Gallagher v. Hebrew Congregation

Gallagher v. Hebrew Congregation
Supreme Court of Louisiana · Decided April 15, 1882 · Levy
34 La. 526

Gallagher v. Hebrew Congregation

Opinion of the Court

The opinion of the Court was delivered by

Levy, J.

Plaintiffs, judgment creditors of Rev. C. Delacroix, bring this hyx>othecary action for the purpose of subjecting certain property of said Delacroix, now in the possession of the defendant Congregation, as third possessors, to their judicial mortgage.

Plaintiffs are the sole heirs of the creditor, by judgment rendered in the suit of F. A. Gallagher vs.
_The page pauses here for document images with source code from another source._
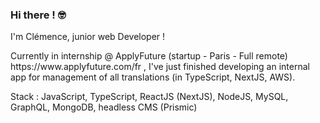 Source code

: ### Hi there ! 🤓
<p>I'm Clémence, junior web Developer !</p>
<p>Currently in internship @ ApplyFuture (startup - Paris - Full remote) https://www.applyfuture.com/fr , I've just finished developing an internal app for management of all translations (in TypeScript, NextJS, AWS). <p>
<p>Stack : JavaScript, TypeScript, ReactJS (NextJS), NodeJS, MySQL, GraphQL, MongoDB, headless CMS (Prismic)<p>
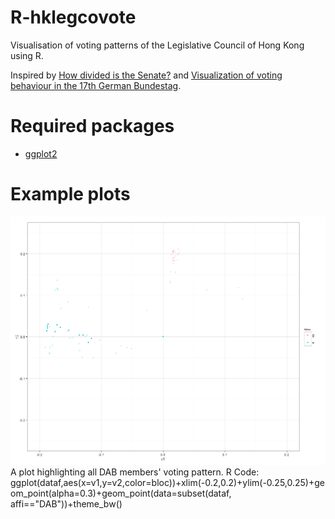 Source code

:R-hklegcovote
=============

Visualisation of voting patterns of the Legislative Council of Hong Kong using R.

Inspired by [How divided is the Senate?](http://vikparuchuri.com/blog/how-divided-is-the-senate/) and [Visualization of voting behaviour in the 17th German Bundestag](http://www.joyofdata.de/blog/visualization-of-voting-behaviour-in-the-17th-german-bundestag/).

# Required packages
- [ggplot2](http://ggplot2.org/)


# Example plots
![A plot highlighting all DAB members' voting pattern.](Rplot02.png)
A plot highlighting all DAB members' voting pattern.
R Code:
    ggplot(dataf,aes(x=v1,y=v2,color=bloc))+xlim(-0.2,0.2)+ylim(-0.25,0.25)+geom_point(alpha=0.3)+geom_point(data=subset(dataf, affi=="DAB"))+theme_bw()

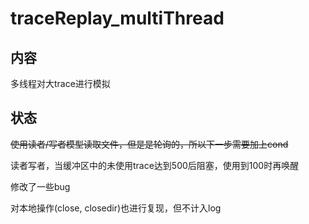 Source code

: # traceReplay_multiThread
## 内容
多线程对大trace进行模拟

## 状态
~~使用读者/写者模型读取文件，但是是轮询的，所以下一步需要加上cond~~

读者写者，当缓冲区中的未使用trace达到500后阻塞，使用到100时再唤醒

修改了一些bug

对本地操作(close, closedir)也进行复现，但不计入log
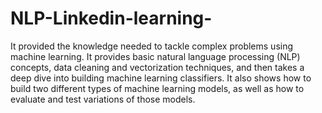 # NLP-Linkedin-learning-

It provided the knowledge needed to tackle complex problems using machine learning. It provides basic natural language processing (NLP) concepts, data cleaning and vectorization techniques, and then takes a deep dive into building machine learning classifiers. It also shows how to build two different types of machine learning models, as well as how to evaluate and test variations of those models.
Rev. C. Delacroix, which judgment was recorded in the office of Recorder of Mortgages of the Parish of East Baton Rouge, on the 18th of July, 1872. On the 1st of October, 1875, Rev. Delacroix purchased the property sought to be affected by plaintiffs’ judgment from Marco Givannovich, and the deed of sale was recorded in the book of notarial acts on the 15th of September, 187(1, and he made an exchange and sale of this property to the Hebrew Congregation of Baton Rouge, by act executed before a notary on the 12th *527of September, 1876, but which was recorded on the 16th of September, 1876, one day later than the recording of the sale from Givannovich to Delacroix.

Defendants, in their answer, admit their purchase of the property, but contend that said sale to them was passed on the 12th of September, 1876, before the Parish Recorder, and that no judicial mortgage could attach, inasmuch as the deed to Delacroix had not then been recorded, and their title vested by the passage of the act on the day of such passage. The original answer was filed on 25th July, 1881. The cause was assigned for trial for Thursday, 27th October, 1881, and reassigned for November 3d, for November 10th, and for November 16th, 1881. On this last day, plaintiff suggested the death of Mrs. Emiline Gallagher, one of the plaintiffs, and a motion was made and allowed, that the natural tutor of her minor children be substituted as party plaintiff, and the ease was continued until the next term of court. On the 6th of December, 1881, the cause was assigned for trial on the 10th of that month, then reassigned for 21st December, but was not then tried. At the January term 1882, defendants filed an amended answer, in which they claimed, as possessors in good faith, reimbursement for improvements made, and prayed for a jury. The Court ordered the prayer for a jury to be stricken out, and as thus amended, the answer was filed and there was judgment in favor of plaintiffs and rejecting defendants reconventional demand. Defendants have appealed. To the ruling of the Court refusing the prayer for jury, defendants filed a bill of exceptions.

The defendants were entitled to the jury prayed for. In 2A. 651, La. State Bank vs. Duplessis, the Court said:

“It appears that this cause had been set for trial several times, and had been continued without day. At the time a prayer for jury was made, it does not appear that the cause was then set down for trial. If this reason had existed, we should have sustained the refusal, but the mere fact that on former occasions the cause had been set for trial, was not a sufficient reason for rejecting the application.” C. P. 495; 28 A. 731.

It is, therefore, ordered, adjudged and decreed, that the judgment of the Court below be reversed, and that this cause be remanded for a trial by jury, the plaintiffs paying the costs of this appeal.